Last time we talked about how our surprising observation of the bimodalization of BN on the distribution led to some hypothesis on its effect. In particular, we observed a (higher) peak on the negative side and another (lower) peak on the positive side. What happens if we manually create such bimodal peaks and replace the BN layer with this transformation?
Fixed symmetric/asymmetric transformations
An interesting initial experiment is then try some static/fixed transformations that are expected to bimodalize the distribution. For a function \( f \), we expect \( f’(x) \geq 0 \) (to preserve the order of the original data), and meanwhile, with the following properties:
- \( f’(x) \) is relatively large for \( x \in (-\varepsilon, \varepsilon) \)
- \( f’(x) \) is small (or even \( \longrightarrow 0 \) as \( x \rightarrow \pm \infty \)

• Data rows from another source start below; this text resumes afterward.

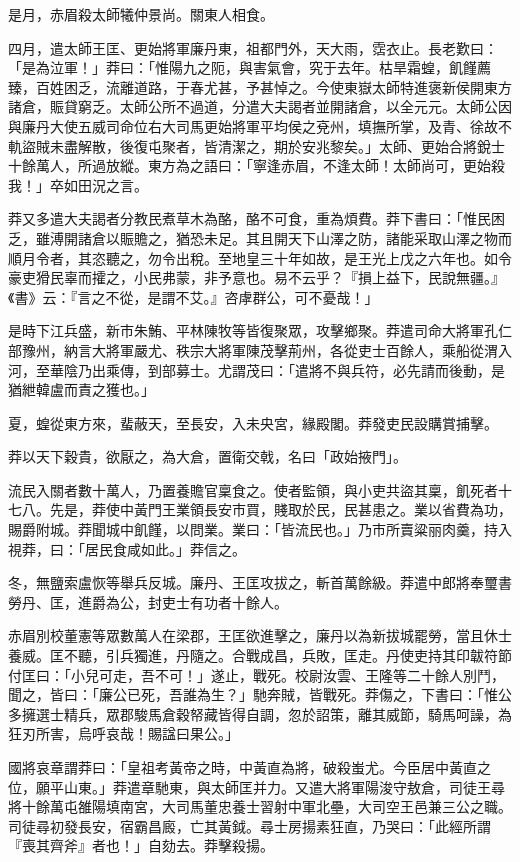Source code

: \begin{pinyinscope}
是月，赤眉殺太師犧仲景尚。關東人相食。

四月，遣太師王匡、更始將軍廉丹東，祖都門外，天大雨，霑衣止。長老歎曰：「是為泣軍！」莽曰：「惟陽九之阨，與害氣會，究于去年。枯旱霜蝗，飢饉薦臻，百姓困乏，流離道路，于春尤甚，予甚悼之。今使東嶽太師特進褒新侯開東方諸倉，賑貸窮乏。太師公所不過道，分遣大夫謁者並開諸倉，以全元元。太師公因與廉丹大使五威司命位右大司馬更始將軍平均侯之兗州，填撫所掌，及青、徐故不軌盜賊未盡解散，後復屯聚者，皆清潔之，期於安兆黎矣。」太師、更始合將銳士十餘萬人，所過放縱。東方為之語曰：「寧逢赤眉，不逢太師！太師尚可，更始殺我！」卒如田況之言。

莽又多遣大夫謁者分教民煮草木為酪，酪不可食，重為煩費。莽下書曰：「惟民困乏，雖溥開諸倉以賑贍之，猶恐未足。其且開天下山澤之防，諸能采取山澤之物而順月令者，其恣聽之，勿令出稅。至地皇三十年如故，是王光上戊之六年也。如令豪吏猾民辜而攉之，小民弗蒙，非予意也。易不云乎？『損上益下，民說無疆。』《書》云：『言之不從，是謂不艾。』咨虖群公，可不憂哉！」

是時下江兵盛，新巿朱鮪、平林陳牧等皆復聚眾，攻擊鄉聚。莽遣司命大將軍孔仁部豫州，納言大將軍嚴尤、秩宗大將軍陳茂擊荊州，各從吏士百餘人，乘船從渭入河，至華陰乃出乘傳，到部募士。尤謂茂曰：「遣將不與兵符，必先請而後動，是猶紲韓盧而責之獲也。」

夏，蝗從東方來，蜚蔽天，至長安，入未央宮，緣殿閣。莽發吏民設購賞捕擊。

莽以天下穀貴，欲厭之，為大倉，置衛交戟，名曰「政始掖門」。

流民入關者數十萬人，乃置養贍官稟食之。使者監領，與小吏共盜其稟，飢死者十七八。先是，莽使中黃門王業領長安巿買，賤取於民，民甚患之。業以省費為功，賜爵附城。莽聞城中飢饉，以問業。業曰：「皆流民也。」乃巿所賣粱丽肉羹，持入視莽，曰：「居民食咸如此。」莽信之。

冬，無鹽索盧恢等舉兵反城。廉丹、王匡攻拔之，斬首萬餘級。莽遣中郎將奉璽書勞丹、匡，進爵為公，封吏士有功者十餘人。

赤眉別校董憲等眾數萬人在梁郡，王匡欲進擊之，廉丹以為新拔城罷勞，當且休士養威。匡不聽，引兵獨進，丹隨之。合戰成昌，兵敗，匡走。丹使吏持其印韍符節付匡曰：「小兒可走，吾不可！」遂止，戰死。校尉汝雲、王隆等二十餘人別鬥，聞之，皆曰：「廉公已死，吾誰為生？」馳奔賊，皆戰死。莽傷之，下書曰：「惟公多擁選士精兵，眾郡駿馬倉穀帑藏皆得自調，忽於詔策，離其威節，騎馬呵譟，為狂刃所害，烏呼哀哉！賜諡曰果公。」

國將哀章謂莽曰：「皇祖考黃帝之時，中黃直為將，破殺蚩尤。今臣居中黃直之位，願平山東。」莽遣章馳東，與太師匡并力。又遣大將軍陽浚守敖倉，司徒王尋將十餘萬屯雒陽填南宮，大司馬董忠養士習射中軍北壘，大司空王邑兼三公之職。司徒尋初發長安，宿霸昌廄，亡其黃鉞。尋士房揚素狂直，乃哭曰：「此經所謂『喪其齊斧』者也！」自劾去。莽擊殺揚。


\end{pinyinscope}
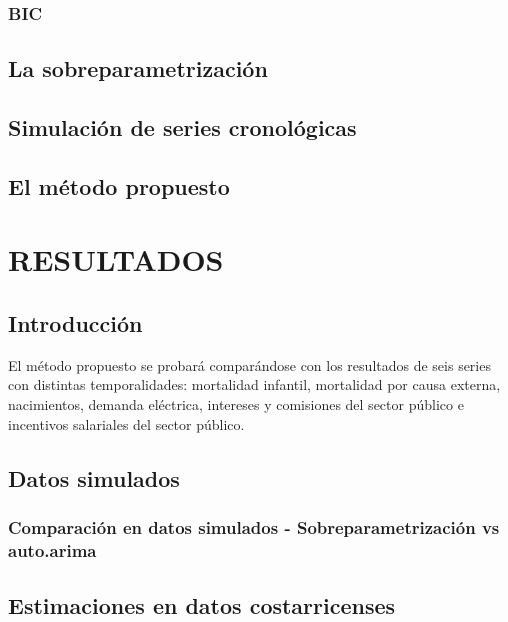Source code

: \documentclass[
]{article}
\begin{document}
\subsubsection{BIC}

\subsection{La sobreparametrización}

\subsection{Simulación de series cronológicas}

\subsection{El método propuesto}

\newpage

\section{RESULTADOS}

\subsection{Introducción}

El método propuesto se probará comparándose con los resultados de seis
series con distintas temporalidades: mortalidad infantil, mortalidad por
causa externa, nacimientos, demanda eléctrica, intereses y comisiones
del sector público e incentivos salariales del sector público.

\subsection{Datos simulados}

\subsubsection{Comparación en datos simulados - Sobreparametrización vs auto.arima}

\subsection{Estimaciones en datos costarricenses}
\end{document}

This should be easy to understand. We want the slope to be steep because we want to drive the data value “away” from 0. But we don’t want to drive it too far, so as \( x \) gets farther from the origin, we have the slope flattens out and thus form a peak on the positive side and a peak on the negative side. Here are some examples of the functions:
where
\[\begin{aligned} f(x) &= \left\{ \begin{array}{ll} \displaystyle \frac{-1+\sqrt{1+4x}}{2} & \ x \geq 0 \\ \\ \displaystyle \frac{1-\sqrt{1-4x}}{2} & \ x < 0 \end{array} \right. \\ g(x) &= \left\{ \begin{array}{ll} \displaystyle \log(x+1) & \ x \geq 0 \\ \displaystyle -\log(-x+1) & \ x < 0 \end{array} \right. \\ h(x) &= \frac{2}{1+e^{-x}} - 1 + \frac{1}{2} \cdot \mathbf{sign}(x)(\log(|x|)+1) \\ &= 2 \varphi(x) - 1 + \frac{1}{2} \cdot g(x) \\ BN &= \frac{x-\mu}{\sigma} = \frac{x-1}{3} \\ mystery &= \left\{ \begin{array}{ll} \displaystyle \frac{-1+\sqrt{1+4(x-2)}}{2} + 1 & \ x > 2 \\ \\ \displaystyle \frac{x^2}{4} & \ 0 \leq x \leq 2 \\ \\ \displaystyle -\frac{x^2}{4} & \ -2 < x < 0 \\ \\ \displaystyle \frac{1-\sqrt{1+4(-x-2)}}{2} - 1 & \ x < -2 \end{array} \right. \end{aligned}\](Note: for the last one, BN, I simply took some sample \( \mu \) and \( \sigma \). In practice they depend on the datasets.)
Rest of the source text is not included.